The work has been commissioned by Integrated Care Systems (ICS) and cancer alliances to provide diagnostic services and systems with a demand and capacity baseline, assist with future planning for community diagnostic hubs and/or mutual aid for instance. The modelling also helps to identify a range of improvement opportunities within single providers and across the systems.
The demand and capacity modelling exercise was introduced as part of endoscopy and imaging network meetings. Relationships were built at pace to highlight expectations, agree the scope of work and schedule. Clinical, operational, and business intelligence colleagues were identified from each trust within the sectors.
To support the modelling, regular meetings with providers were implemented along with focussed data workshops to assist informatic colleagues with the data requirements. Governance arrangements were put in place to enable issues to be raised regarding delivery of the project.
Once the modelling phase is complete, analysis of the data is required to inform comprehensive provider and system reports which are presented back to the networks. The provider outputs are aggregated up into a system view which is helpful from a comparative perspective and to understand the variance across the sector and where the opportunities are.

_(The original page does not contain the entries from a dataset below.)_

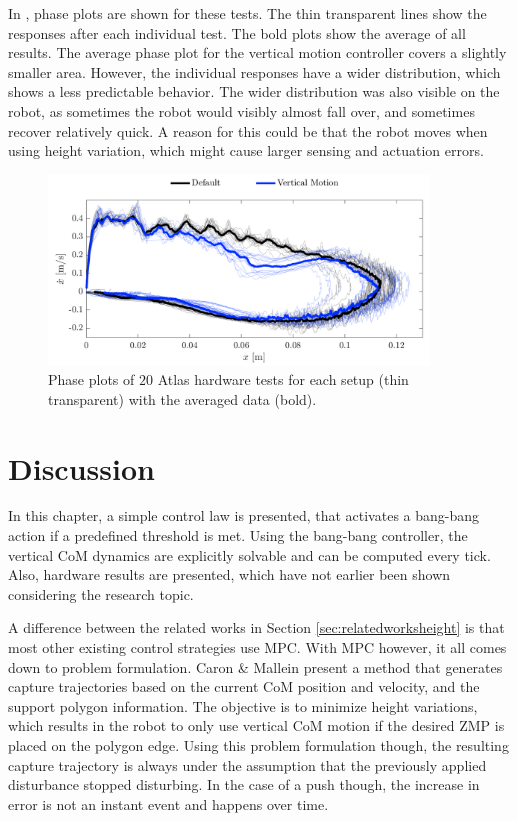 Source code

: In , phase plots are shown for these tests. The thin transparent lines show the responses after each individual test. The bold plots show the average of all results. The average phase plot for the vertical motion controller covers a slightly smaller area. However, the individual responses have a wider distribution, which shows a less predictable behavior. The wider distribution was also visible on the robot, as sometimes the robot would visibly almost fall over, and sometimes recover relatively quick. A reason for this could be that the robot moves when using height variation, which might cause larger sensing and actuation errors.

\begin{figure}
\centering
\includegraphics[width=0.9\textwidth]{STYLESTUFF/atlasphaseHW.png}
\caption{Phase plots of $20$ Atlas hardware tests for each setup (thin transparent) with the averaged data (bold).}
\label{fig:atlasphaseHW}
\end{figure}

\section{Discussion}
In this chapter, a simple control law is presented, that activates a bang-bang action if a predefined threshold is met. Using the bang-bang controller, the vertical \ac{CoM} dynamics are explicitly solvable and can be computed every tick. Also, hardware results are presented, which have not earlier been shown considering the research topic. 

A difference between the related works in Section \ref{sec:relatedworksheight} is that most other existing control strategies use \ac{MPC}. With \ac{MPC} however, it all comes down to problem formulation. Caron \& Mallein \cite{caron2018balance} present a method that generates capture trajectories based on the current \ac{CoM} position and velocity, and the support polygon information. The objective is to minimize height variations, which results in the robot to only use vertical \ac{CoM} motion if the desired \ac{ZMP} is placed on the polygon edge. Using this problem formulation though, the resulting capture trajectory is always under the assumption that the previously applied disturbance stopped disturbing. In the case of a push though, the increase in error is not an instant event and happens over time.

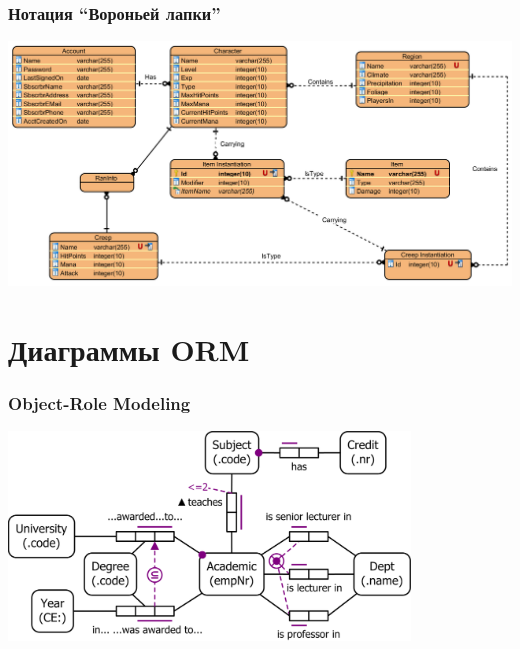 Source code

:\documentclass{../../slides-style}
\begin{document}
    \begin{frame}
        \frametitle{Нотация ``Вороньей лапки''}
        \begin{center}
            \includegraphics[width=\textwidth]{erCrowsFoot.png}
        \end{center}
    \end{frame}

    \section{Диаграммы ORM}
    
    \begin{frame}
        \frametitle{Object-Role Modeling}
        \begin{center}
            \includegraphics[width=0.8\textwidth]{orm.png}
        \end{center}
    \end{frame}
\end{document}
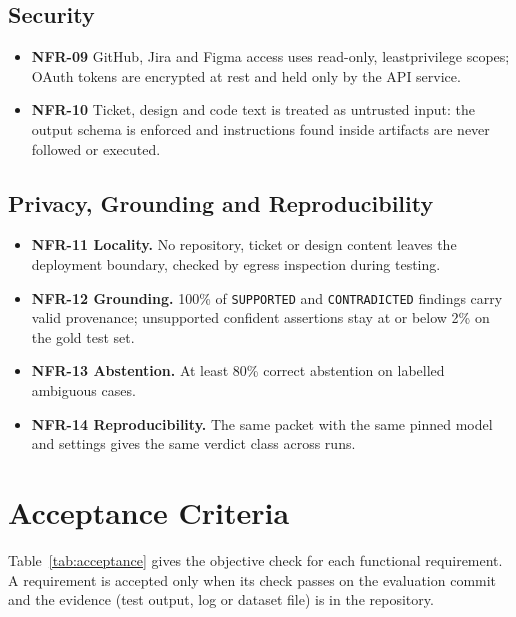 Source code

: \subsection{Security}
\begin{itemize}
  \item \textbf{NFR-09} GitHub, Jira and Figma access uses read-only,
        least\-privilege scopes; OAuth tokens are encrypted at rest and held only
        by the API service.
  \item \textbf{NFR-10} Ticket, design and code text is treated as untrusted
        input: the output schema is enforced and instructions found inside
        artifacts are never followed or executed.
\end{itemize}

\subsection{Privacy, Grounding and Reproducibility}
\begin{itemize}
  \item \textbf{NFR-11 Locality.} No repository, ticket or design content leaves
        the deployment boundary, checked by egress inspection during testing.
  \item \textbf{NFR-12 Grounding.} 100\% of \texttt{SUPPORTED} and
        \texttt{CONTRADICTED} findings carry valid provenance; unsupported
        confident assertions stay at or below 2\% on the gold test set.
  \item \textbf{NFR-13 Abstention.} At least 80\% correct abstention on
        labelled ambiguous cases.
  \item \textbf{NFR-14 Reproducibility.} The same packet with the same pinned
        model and settings gives the same verdict class across runs.
\end{itemize}

\section{Acceptance Criteria}
\label{sec:acceptance}

Table~\ref{tab:acceptance} gives the objective check for each functional
requirement. A requirement is accepted only when its check passes on the
evaluation commit and the evidence (test output, log or dataset file) is in the
repository.

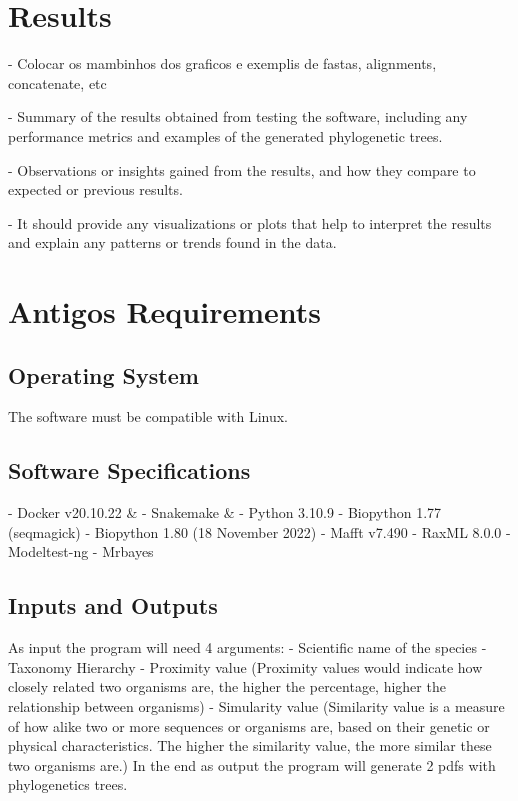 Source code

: \documentclass[12pt]{article}
\begin{document}
\section{Results}\label{sec:desenvolvimentos}

- Colocar os mambinhos dos graficos e exemplis de fastas, alignments, concatenate, etc

- Summary of the results obtained from testing the software, including any performance metrics and examples of the generated phylogenetic trees. 

- Observations or insights gained from the results, and how they compare to expected or previous results. 

- It should provide any visualizations or plots that help to interpret the results and explain any patterns or trends found in the data.

\section{Antigos Requirements}\label{sec:desenvolvimentos}
\subsection{Operating System}
The software must be compatible with Linux.
\subsection{Software Specifications}
- Docker v20.10.22 \& \newline
- Snakemake \& \newline
- Python 3.10.9\newline
- Biopython 1.77 (seqmagick)\newline 
- Biopython 1.80 (18 November 2022)\newline
- Mafft v7.490 \newline
- RaxML 8.0.0 \newline
- Modeltest-ng \newline
- Mrbayes\newline
\newpage

\subsection{Inputs and Outputs}
As input the program will need 4 arguments: - Scientific name of the species - Taxonomy Hierarchy - Proximity value (Proximity values would indicate how closely related two organisms are, the higher the percentage, higher the relationship between organisms) - Simularity value (Similarity value is a measure of how alike two or more sequences or organisms are, based on their genetic or physical characteristics. The higher the similarity value, the more similar these two organisms are.)\newline
In the end as output the program will generate 2 pdfs with phylogenetics trees.
    
\end{document}

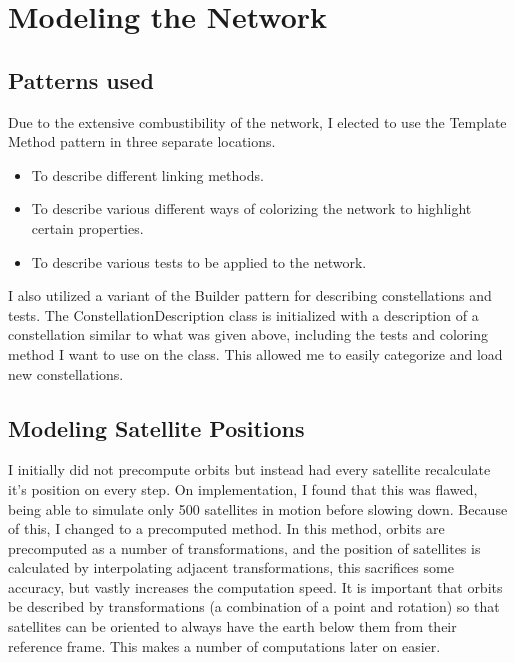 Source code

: \documentclass[12pt,a4paper,twoside,openright]{report}
\begin{document}
\section{Modeling the Network}

\subsection{Patterns used}

Due to the extensive combustibility of the network, I elected to use the Template Method pattern in three separate locations.

\begin{itemize}
\item To describe different linking methods.
\item To describe various different ways of colorizing the network to highlight certain properties.
\item To describe various tests to be applied to the network.
\end{itemize}

I also utilized a variant of the Builder pattern for describing constellations and tests. The ConstellationDescription class is initialized with a description of a constellation similar to what was given above, including the tests and coloring method I want to use on the class. This allowed me to easily categorize and load new constellations.


\subsection{Modeling Satellite Positions}
I initially did not precompute orbits but instead had every satellite recalculate it's position on every step. On implementation, I found that this was flawed, being able to simulate only 500 satellites in motion before slowing down. Because of this, I changed to a precomputed method. In this method, orbits are precomputed as a number of transformations, and the position of satellites is calculated by interpolating adjacent transformations, this sacrifices some accuracy, but vastly increases the computation speed. It is important that orbits be described by transformations (a combination of a point and rotation) so that satellites can be oriented to always have the earth below them from their reference frame. This makes a number of computations later on easier.
\end{document}
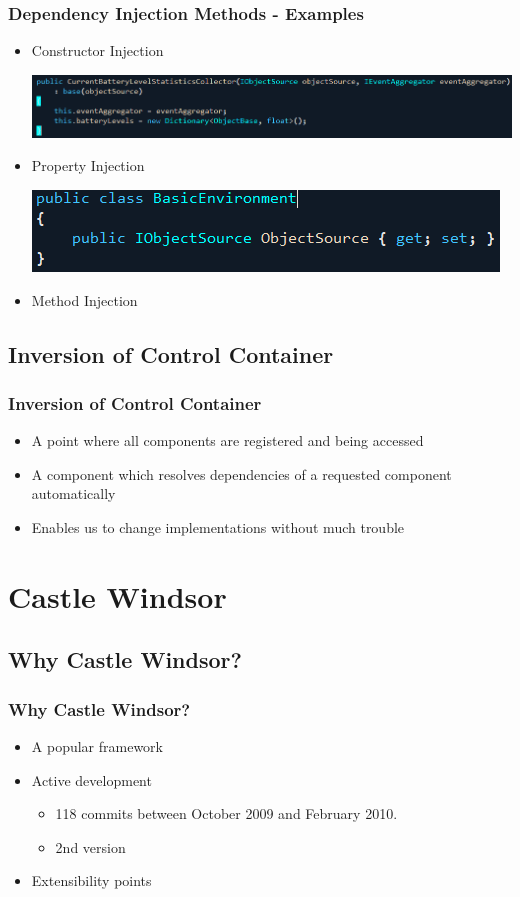 \documentclass[turkish,handout]{beamer}
\begin{document}
		{
			\frametitle{Dependency Injection Methods - Examples}
		  \begin{itemize}
		  	\item<1->Constructor Injection
		  		\begin{center}
						\includegraphics[scale=0.40]{images/constructorinjection.png}
					\end{center}
		  	\item<2->Property Injection
		  		\begin{center}
		  			\includegraphics[scale=0.40]{images/propertyinjection.png}
		  		\end{center}
		  	\item<3->Method Injection
		  \end{itemize}
		}
	\subsection{Inversion of Control Container}
	  \frame
		{
			\frametitle{Inversion of Control Container}
			\begin{itemize}
				\item<1->A point where all components are registered and being accessed
				\item<2->A component which resolves dependencies of a requested component automatically
				\item<3->Enables us to change implementations without much trouble
			\end{itemize}
		}
\section{Castle Windsor}
	\subsection{Why Castle Windsor?}
			\frame
			{
				\frametitle{Why Castle Windsor?}
			  \begin{itemize}
			  	\item<1->A popular framework
			  	\item<2->Active development
			  	\begin{itemize}
			  	  \item<3->118 commits between October 2009 and February 2010.   
			  		\item<4->2nd version
			  	\end{itemize}
			  	\item<5->Extensibility points
			  \end{itemize}
			}
\end{document}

The demand and capacity outputs include
· Executive Summary
· Statistical Process Control charts (SPC) for historical demand along with a summary
· Available and required capacity review and summary
· Historical growth over time, also split by urgency and modality
· Waiting list size, the sustainable waiting list range and backlog clearance recommendations
· Efficiency information (removals, cancellations and did not attend (DNA)
· Areas for action/recommendations
The demand and capacity work is and has been successfully delivered using the National Demand and Capacity team (NHSE/I) Core Model and has been delivered entirely virtually which is incredible. We feel delighted to support and deliver such an ambitious scope at this scale with diagnostic colleagues in London.
We are keen to encourage sharing of outputs from this ambitious piece of work widely as we believe it will provide a range of highly valuable intelligence for providers in the London region along with constructive learning and best practice.
The success of the programme is largely due to the collaborative working, clinical leadership, engagement and positive relationship building.
We have gathered written and video feedback from colleagues about the demand and capacity exercise they have undertaken which is extremely positive and will be uploaded onto the TCST website.